ブッチャー、そしてお母さんとの別れの場面。
私の祖父も、脳梗塞で倒れて半身に麻痺が残り、独りでお風呂に入ったときに亡くなった。劇中の輝一のお母さんと全く一緒。
祖母が脳卒中で倒れて寝たきりになり施設に入ってから、祖父は一人暮らしだった。
介護ヘルパーさんが来ない日にお風呂に入った祖父。
「なんでひとりでお風呂入ったん?」という輝一のセリフが、あの時の家族みんなの感情とリンクしてしまって、泣かずにはいられなかった。
祖父は私にとって、スーパースターというよりは「博士」という感じだった。
物静かでなんでも知っていて、少し気難しいけれど大きな愛情で私に接してくれる人。
子供のレベルまで降りてくるような人ではなくて、誰とでも対等に話す人だったから私には難しいところもたくさんあって、だから大人になった今、ものすごく話したい人。
亡くなった知らせを聞いたとき泣かなかったのは、現実を受け入れられなかったから。
もう10年近く前の話なのに、今でも受け入れられているのかよくわからない。
前述した祖母も、昨年亡くなった。
祖母は手先が器用でなんでもできて、言葉や表現が好きな人だった。
脳卒中で左脳をやられ言語の機能を失ってしまい、何も話せなくなった祖母。
寝たきりで私のことをわかっているのかいないのかもわからなくて、お見舞いにいくのがいつも怖かった。
何を話しかけたらいいのかわからなかったから。
祖母とのおしゃべりが大好きだったのに。
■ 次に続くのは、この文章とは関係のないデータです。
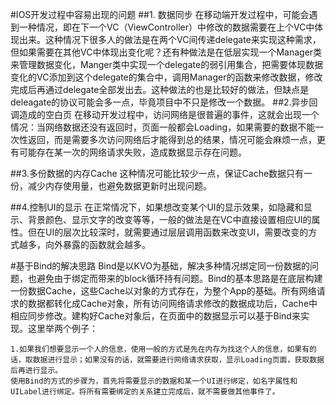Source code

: #IOS开发过程中容易出现的问题
##1. 数据同步
在移动端开发过程中，可能会遇到一种情况，即在下一个VC（ViewController）中修改的数据需要在上个VC中体现出来。这种情况下很多人的做法是在两个VC间传递delegate来实现这种需求，但如果需要在其他VC中体现出变化呢？还有种做法是在低层实现一个Manager类来管理数据变化，Manger类中实现一个delegate的弱引用集合，把需要体现数据变化的VC添加到这个delegate的集合中，调用Manager的函数来修改数据，修改完成后再通过delegate全部发出去。这种做法的也是比较好的做法，但缺点是deleagate的协议可能会多一点，毕竟项目中不只是修改一个数据。
##2.异步回调造成的空白页
在移动开发过程中，访问网络是很普遍的事件，这就会出现一个情况：当网络数据还没有返回时，页面一般都会Loading，如果需要的数据不能一次性返回，而是需要多次访问网络后才能得到总的结果，情况可能会麻烦一点，更有可能存在某一次的网络请求失败，造成数据显示存在问题。

##3.多份数据的内存Cache
这种情况可能比较少一点，保证Cache数据只有一份，减少内存使用量，也避免数据更新时出现问题。

##4.控制UI的显示
在正常情况下，如果想改变某个UI的显示效果，如隐藏和显示、背景颜色、显示文字的改变等等，一般的做法是在VC中直接设置相应UI的属性。但在UI的层次比较深时，就需要通过层层调用函数来改变UI，需要改变的方式越多，向外暴露的函数就会越多。

#基于Bind的解决思路
Bind是以KVO为基础，解决多种情况绑定同一份数据的问题，也避免由于绑定而带来的block循环持有问题。Bind的基本思路是在底层构建一份数据Cache，这些Cache以对象的方式存在，为整个App的基础。所有网络请求的数据都转化成Cache对象，所有访问网络请求修改的数据成功后，Cache中相应同步修改。建构好Cache对象后，在页面中的数据显示可以基于Bind来实现。这里举两个例子：
```
1.如果我们想要显示一个人的信息，使用一般的方式是先在内存为找这个人的信息，如果有的话，取数据进行显示；如果没有的话，就需要进行网络请求获取，显示Loading页面，获取数据后再进行显示。
使用Bind的方式的步骤为，首先将需要显示的数据和某一个UI进行绑定，如名字属性和UILabel进行绑定。将所有需要绑定的关系建立完成后，就不需要做其他事件了。
```

```

```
話したいことはたくさんあったのに。
返事が返ってこないことがつらかったんだと思う。
寝ていると時々夢の中に祖母がでてきた。
夢の中の祖母は、いつの間にか元気になっていて私と話をしてくれるのだ。
ちょうど、劇中でブッチャーが現れた時にだけ元気になるお母さんのように。
輝一は漫画の中に願望を託していた。私も夢の中に願望を託していた。
そういったところも重なって涙が止まらなかった。
祖父母との思い出の家は、たぶんもうすぐ無くなってしまう。
誰も住まなくなった家は荒れ放題で、管理もままならないから。
一回壊してしまったらもう元には戻らない。
心のどこかで寂しくて嫌だと言いたくて、でも大人の私はそれを飲み込んで物分かりのいいふりをしていた。
輝一が団地を守るために大声をあげて抵抗している姿が、切なくて愛おしくてほんの少しだけ羨ましかった。
最後、団地を引き払うシーン。
どこか清々しい顔をしてスケッチブックを抱えた輝一を見て、「守るって形を守るだけが全てじゃないんだな」と気付かされた。
ずっと迷子だった輝一は、お母さんとの思い出が自分の道を照らしてくれていることに気づけたんだと思う。
大人になってからの私も迷子になってばかりだけれど。
周りの才能に打ちのめされて、何もできない自分が悔しくて情けなくてどうしていいかわからない夜が何度もあるけれど。
思い出は道を照らしてくれているのかもしれない。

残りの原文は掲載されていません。